To: Crimson Ghost who wrote (63398)2/6/2001 12:22:18 AM
From: barrcuda  Read Replies (1) | Respond to of 116753
 
SOB posted this over on the drilling thread. If your into
this kind of TA? Who knows?

About To Explode
One of the tenets of Elliott Wave analysis is that the three upward thrusts of a long-term bull market will all occur for different reasons. The first bullion bull burst onto the world investment arena as the shackles of a $35 per ounce controlled global price were lifted and it found its true market value as an investment instrument.
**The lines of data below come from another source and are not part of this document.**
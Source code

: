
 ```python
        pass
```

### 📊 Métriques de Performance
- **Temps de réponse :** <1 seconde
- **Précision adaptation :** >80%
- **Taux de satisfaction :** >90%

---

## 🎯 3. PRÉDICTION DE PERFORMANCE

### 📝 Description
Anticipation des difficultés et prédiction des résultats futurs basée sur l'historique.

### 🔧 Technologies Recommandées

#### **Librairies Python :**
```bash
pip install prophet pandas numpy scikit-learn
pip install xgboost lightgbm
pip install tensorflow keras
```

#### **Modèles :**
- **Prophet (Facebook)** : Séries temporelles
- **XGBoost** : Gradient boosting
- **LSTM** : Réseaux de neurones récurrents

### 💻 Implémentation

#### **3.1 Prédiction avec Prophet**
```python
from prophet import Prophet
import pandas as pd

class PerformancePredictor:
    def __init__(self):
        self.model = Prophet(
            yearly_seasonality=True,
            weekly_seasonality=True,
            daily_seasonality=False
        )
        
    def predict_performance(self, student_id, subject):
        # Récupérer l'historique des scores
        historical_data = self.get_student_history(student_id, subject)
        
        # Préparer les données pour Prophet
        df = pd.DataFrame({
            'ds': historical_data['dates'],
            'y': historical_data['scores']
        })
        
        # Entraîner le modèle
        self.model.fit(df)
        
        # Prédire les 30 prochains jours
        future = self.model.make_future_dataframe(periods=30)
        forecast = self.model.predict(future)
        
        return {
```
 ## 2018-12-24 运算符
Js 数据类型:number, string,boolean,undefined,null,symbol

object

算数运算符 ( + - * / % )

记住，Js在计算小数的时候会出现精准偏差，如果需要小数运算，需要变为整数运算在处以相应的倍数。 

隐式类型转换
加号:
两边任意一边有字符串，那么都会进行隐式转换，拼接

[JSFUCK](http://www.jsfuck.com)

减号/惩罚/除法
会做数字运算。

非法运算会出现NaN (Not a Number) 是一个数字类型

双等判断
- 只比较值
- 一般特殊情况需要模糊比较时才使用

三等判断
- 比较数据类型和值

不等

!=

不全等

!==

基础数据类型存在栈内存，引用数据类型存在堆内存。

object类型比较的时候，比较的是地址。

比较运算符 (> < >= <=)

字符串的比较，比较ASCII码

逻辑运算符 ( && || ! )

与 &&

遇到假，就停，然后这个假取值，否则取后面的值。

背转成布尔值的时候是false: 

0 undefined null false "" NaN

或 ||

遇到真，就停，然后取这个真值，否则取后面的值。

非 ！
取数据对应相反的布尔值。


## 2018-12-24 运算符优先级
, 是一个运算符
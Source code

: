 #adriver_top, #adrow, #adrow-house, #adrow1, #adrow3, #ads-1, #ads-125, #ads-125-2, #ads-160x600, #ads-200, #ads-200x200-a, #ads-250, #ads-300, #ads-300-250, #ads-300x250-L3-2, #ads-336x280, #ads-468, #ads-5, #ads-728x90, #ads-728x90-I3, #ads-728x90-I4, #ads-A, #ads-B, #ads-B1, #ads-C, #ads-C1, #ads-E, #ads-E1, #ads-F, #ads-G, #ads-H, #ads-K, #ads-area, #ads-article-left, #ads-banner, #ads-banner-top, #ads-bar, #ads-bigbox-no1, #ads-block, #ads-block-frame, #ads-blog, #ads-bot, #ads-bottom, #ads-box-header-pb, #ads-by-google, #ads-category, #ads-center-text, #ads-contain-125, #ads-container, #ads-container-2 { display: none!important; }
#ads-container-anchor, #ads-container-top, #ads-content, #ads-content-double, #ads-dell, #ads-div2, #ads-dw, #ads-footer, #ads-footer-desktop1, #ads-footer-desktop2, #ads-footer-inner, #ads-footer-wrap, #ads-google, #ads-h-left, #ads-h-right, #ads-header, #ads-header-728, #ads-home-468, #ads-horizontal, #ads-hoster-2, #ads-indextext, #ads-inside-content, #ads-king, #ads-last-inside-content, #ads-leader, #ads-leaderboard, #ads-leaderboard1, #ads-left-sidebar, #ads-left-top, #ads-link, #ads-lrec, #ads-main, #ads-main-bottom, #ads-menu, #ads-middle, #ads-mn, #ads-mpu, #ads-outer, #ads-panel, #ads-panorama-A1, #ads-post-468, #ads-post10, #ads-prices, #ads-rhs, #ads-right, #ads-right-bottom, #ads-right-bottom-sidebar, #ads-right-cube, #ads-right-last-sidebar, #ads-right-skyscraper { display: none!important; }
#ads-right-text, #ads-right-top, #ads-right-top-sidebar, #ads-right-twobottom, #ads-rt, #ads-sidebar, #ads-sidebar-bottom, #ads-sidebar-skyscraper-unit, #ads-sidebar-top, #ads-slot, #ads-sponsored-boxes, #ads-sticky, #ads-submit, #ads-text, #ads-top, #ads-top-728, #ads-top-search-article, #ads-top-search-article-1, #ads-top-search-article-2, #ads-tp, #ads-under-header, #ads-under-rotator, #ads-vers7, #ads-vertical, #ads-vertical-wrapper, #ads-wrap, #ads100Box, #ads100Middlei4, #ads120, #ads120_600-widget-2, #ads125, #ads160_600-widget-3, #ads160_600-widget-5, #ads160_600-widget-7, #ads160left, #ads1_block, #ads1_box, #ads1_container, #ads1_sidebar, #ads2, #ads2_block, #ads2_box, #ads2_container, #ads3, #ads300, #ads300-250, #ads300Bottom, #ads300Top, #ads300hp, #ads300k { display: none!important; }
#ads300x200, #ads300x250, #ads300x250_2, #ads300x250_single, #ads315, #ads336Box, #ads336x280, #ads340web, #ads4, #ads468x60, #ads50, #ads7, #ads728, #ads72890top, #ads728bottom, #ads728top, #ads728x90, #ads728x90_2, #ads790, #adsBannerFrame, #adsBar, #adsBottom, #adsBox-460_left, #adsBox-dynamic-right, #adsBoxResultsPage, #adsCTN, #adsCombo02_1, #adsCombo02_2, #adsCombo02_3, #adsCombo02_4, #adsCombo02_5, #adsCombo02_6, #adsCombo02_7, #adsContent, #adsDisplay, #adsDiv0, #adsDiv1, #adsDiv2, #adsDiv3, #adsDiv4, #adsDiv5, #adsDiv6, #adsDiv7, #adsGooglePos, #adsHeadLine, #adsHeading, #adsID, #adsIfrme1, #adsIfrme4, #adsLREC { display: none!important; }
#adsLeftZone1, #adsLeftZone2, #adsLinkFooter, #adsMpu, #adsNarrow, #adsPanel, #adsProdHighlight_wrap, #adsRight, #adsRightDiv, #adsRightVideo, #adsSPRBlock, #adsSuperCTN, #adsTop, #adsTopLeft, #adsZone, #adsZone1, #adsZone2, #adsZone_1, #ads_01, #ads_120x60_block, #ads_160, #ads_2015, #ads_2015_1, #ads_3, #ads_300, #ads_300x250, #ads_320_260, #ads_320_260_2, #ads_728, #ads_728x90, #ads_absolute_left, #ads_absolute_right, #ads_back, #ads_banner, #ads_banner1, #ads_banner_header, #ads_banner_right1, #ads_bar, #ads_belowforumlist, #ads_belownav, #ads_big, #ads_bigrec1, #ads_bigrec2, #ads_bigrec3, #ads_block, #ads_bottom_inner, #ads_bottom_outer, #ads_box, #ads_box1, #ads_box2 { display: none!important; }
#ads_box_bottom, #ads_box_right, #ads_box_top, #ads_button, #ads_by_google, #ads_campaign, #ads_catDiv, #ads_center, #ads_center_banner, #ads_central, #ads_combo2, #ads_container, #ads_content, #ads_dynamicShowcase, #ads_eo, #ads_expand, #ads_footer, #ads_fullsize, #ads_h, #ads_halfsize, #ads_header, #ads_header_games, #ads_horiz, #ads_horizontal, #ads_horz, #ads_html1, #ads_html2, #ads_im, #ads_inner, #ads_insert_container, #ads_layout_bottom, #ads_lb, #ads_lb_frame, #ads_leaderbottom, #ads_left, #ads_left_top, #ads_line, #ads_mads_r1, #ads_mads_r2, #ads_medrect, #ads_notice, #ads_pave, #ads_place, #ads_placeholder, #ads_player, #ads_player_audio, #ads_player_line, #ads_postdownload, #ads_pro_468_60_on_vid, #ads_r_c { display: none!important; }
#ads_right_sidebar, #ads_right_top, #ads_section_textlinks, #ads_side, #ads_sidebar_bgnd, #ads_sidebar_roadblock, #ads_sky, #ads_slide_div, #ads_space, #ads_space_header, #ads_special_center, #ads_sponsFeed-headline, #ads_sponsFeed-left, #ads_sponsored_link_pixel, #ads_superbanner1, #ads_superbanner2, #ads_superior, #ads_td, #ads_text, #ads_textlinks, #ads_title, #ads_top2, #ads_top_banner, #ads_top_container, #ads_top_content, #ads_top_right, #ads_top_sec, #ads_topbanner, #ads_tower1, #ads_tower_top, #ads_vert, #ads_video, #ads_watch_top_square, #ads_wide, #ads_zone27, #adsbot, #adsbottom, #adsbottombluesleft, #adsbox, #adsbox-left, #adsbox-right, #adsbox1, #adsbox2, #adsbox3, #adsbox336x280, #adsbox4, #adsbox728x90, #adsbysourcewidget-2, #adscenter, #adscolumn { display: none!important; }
Then followed one of the largest bullion moves in history as the oil driven inflation crisis of the late 1970's rocketed gold to $850. It eventually topped out on January 16th 1980. For lovers of Fibonacci that is exactly 21 years ago!
My analysis indicates that gold, despite all the popular negativity, has bottomed out and formed a classic technical reversal pattern from January 2001. Let's take a look at the base patterns, as there are several.
On the weekly chart there is a three-year base pattern that has developed since 1998 and taken the form of a large Reverse Head and Shoulders pattern. This is a very bullish pattern. But in traditional chart analysis it will not become theoretically effective until it has penetrated the grey neckline at $ 330. However the upside count indicates a move to $395.
Is there any other indication of a more immediate end to the Reverse Head and Shoulders pattern? There certainly is. A massive Falling Wedge pattern has developed as the right shoulder of the overall base formation. This is a vicious format and usually leads to extremely sharp upmoves that wipe out the whole of the move inside the pattern in just one third of the time taken to form the pattern. This implies that, once the Falling Wedge is complete, the gold price should move sharply up to $320 within the next four months.
There is yet a further indication of a major trend reversal that is about to push the gold price upwards and complete both the above patterns. The daily chart below is a classic textbook example of the Fulcrum base and reversal pattern.
The key elements of the Fulcrum pattern are :- a small base followed by an upside rally that quickly collapses back to form a second base. This exactly describes the movement of the gold price since November. The buy signal is given when the price breaks above the second base. This has occurred during the past few days. The Fulcrum is frequently found at the end of much larger chart patterns and signals their completion.
There is a minor resistance at $275 that still has to be overcome. But any move in the gold price above $275 will not only confirm the upside breakout but start a significant bull run in bullion.
It is my analysis that bullion is ready, after promising so much for so long and driving all gold aficionado's crazy, for a major upside break. This move is signalled by the completion of the Fulcrum base that in turn points to the completion of the Falling Wedge that in turn indicates that the right shoulder of the huge three-year base reversal pattern is complete.
I look for a surge in the bullion price to at least $320 by midyear with the target of $395 being achieved before the end of this year.
Back to Elliott. What will be the reason for this third and final major bull market? We have already had the undervalued asset scenario followed by the inflationary picture. What the anti gold lobby conveniently forgets is that gold is not just a hedge against loss of earning power and degradation of capital due to inflation. It is the ultimate store of value in times of collapse, especially stock market crashes. It is a superb depression hedge against total loss of capital in terms of economic collapse. If you do not believe me just ask the Russians, Brazilians, Zimbabweans or any other country whose currency has come under severe pressure.
I believe that this final multi-year bull market will be the result of a huge bear market on the Dow that will drag the rest of the global markets with it. I do not have a great degree of confidence in Greenspan's latest dramatic actions. I reckon that he has lost control of the juggernaut US economy. Nobody factored the NASDAQ crash and its devastating consequences on both consumer spending and investor confidence into their economic models. As always, the market has the last laugh on those who attempt to control it!
Stay with gold shares. Durban Deep (DROOY) must remain my number one gold major. I must look for at least a 100% return this year in what I believe will be one of the leading market sectors, if not the top sector performer.
Dr Clive Roffey
Johannesburg
South Africa
February 2nd 2001
Editor's Note: Dr. Clive Roffey is South Africa's leading Technical Analyst, whose forte is gold mining stocks.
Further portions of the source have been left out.